When the string "that" appears in a line of the records, show the whole line.
**********
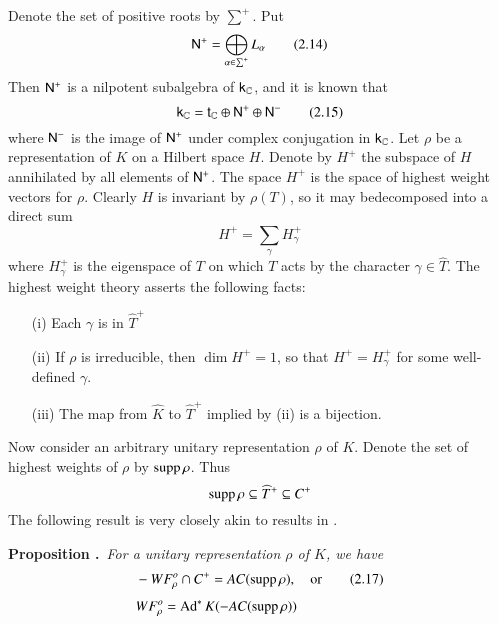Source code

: Denote the set of positive roots by $\sum^{+}$. Put
\begin{equation*}
\mathsf{N}^{+}=\bigoplus\limits_{\alpha\in \sum^{+}}L_{\alpha}\tag{2.14}\label{art3-eq2.14}
\end{equation*}
Then $\mathsf{N}^{+}$ is a nilpotent subalgebra of $\mathsf{k}_{\mathbb{C}}$, and it is known that
\begin{equation*}
\mathsf{k}_{\mathbb{C}}=\mathsf{t}_{\mathbb{C}}\oplus \mathsf{N}^{+}\oplus \mathsf{N}^{-}\tag{2.15}\label{art3-eq2.15}
\end{equation*}
where $\mathsf{N}^{-}$ is the image of $\mathsf{N}^{+}$ under complex conjugation in $\mathsf{k}_{\mathbb{C}}$. Let $\rho$ be a representation of $K$ on a Hilbert space $H$. Denote by $H^{+}$ the subspace of $H$ annihilated by all elements of $\mathsf{N}^{+}$. The space $H^{+}$ is the space of highest weight vectors for $\rho$. Clearly $H$ is invariant by $\rho(T)$, so it may be\pageoriginale decomposed into a direct sum
\begin{equation*}
H^{+}=\sum\limits_{\gamma}H^{+}_{\gamma}\tag{2.16}\label{art3-eq2.16}
\end{equation*}
where $H^{+}_{\gamma}$ is the eigenspace of $T$ on which $T$ acts by the character $\gamma\in \widehat{T}$. The highest weight theory asserts the following facts:
\begin{itemize}
\item[(i)] Each $\gamma$ is in $\widehat{T}^{+}$

\item[(ii)] If $\rho$ is irreducible, then $\dim H^{+}=1$, so that $H^{+}=H^{+}_{\gamma}$ for some well-defined $\gamma$.

\item[(iii)] The map from $\widehat{K}$ to $\widehat{T}^{+}$ implied by (ii) is a bijection.
\end{itemize}

Now consider an arbitrary unitary representation $\rho$ of $K$. Denote the set of highest weights of $\rho$ by $\operatorname{supp} \rho$. Thus
$$
\operatorname{supp} \rho\subseteq \widehat{T}^{+}\subseteq C^{+}
$$
The following result is very closely akin to results in \cite{art3-KV}.

\medskip
\noindent
{\bf Proposition .\label{art3-prop2.3}}~{\em For a unitary representation $\rho$ of $K$, we have}
\begin{align*}
& -WF^{o}_{\rho}\cap C^{+}=AC(\operatorname{supp} \rho),\quad\text{or}\tag{2.17}\label{art3-eq2.17}\\[3pt]
& WF^{o}_{\rho}=\operatorname{Ad}^{*}K(-AC(\operatorname{supp} \rho))
\end{align*}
**********
→ **The answer**:
Then $\mathsf{N}^{+}$ is a nilpotent subalgebra of $\mathsf{k}_{\mathbb{C}}$, and it is known that
\item[(ii)] If $\rho$ is irreducible, then $\dim H^{+}=1$, so that $H^{+}=H^{+}_{\gamma}$ for some well-defined $\gamma$.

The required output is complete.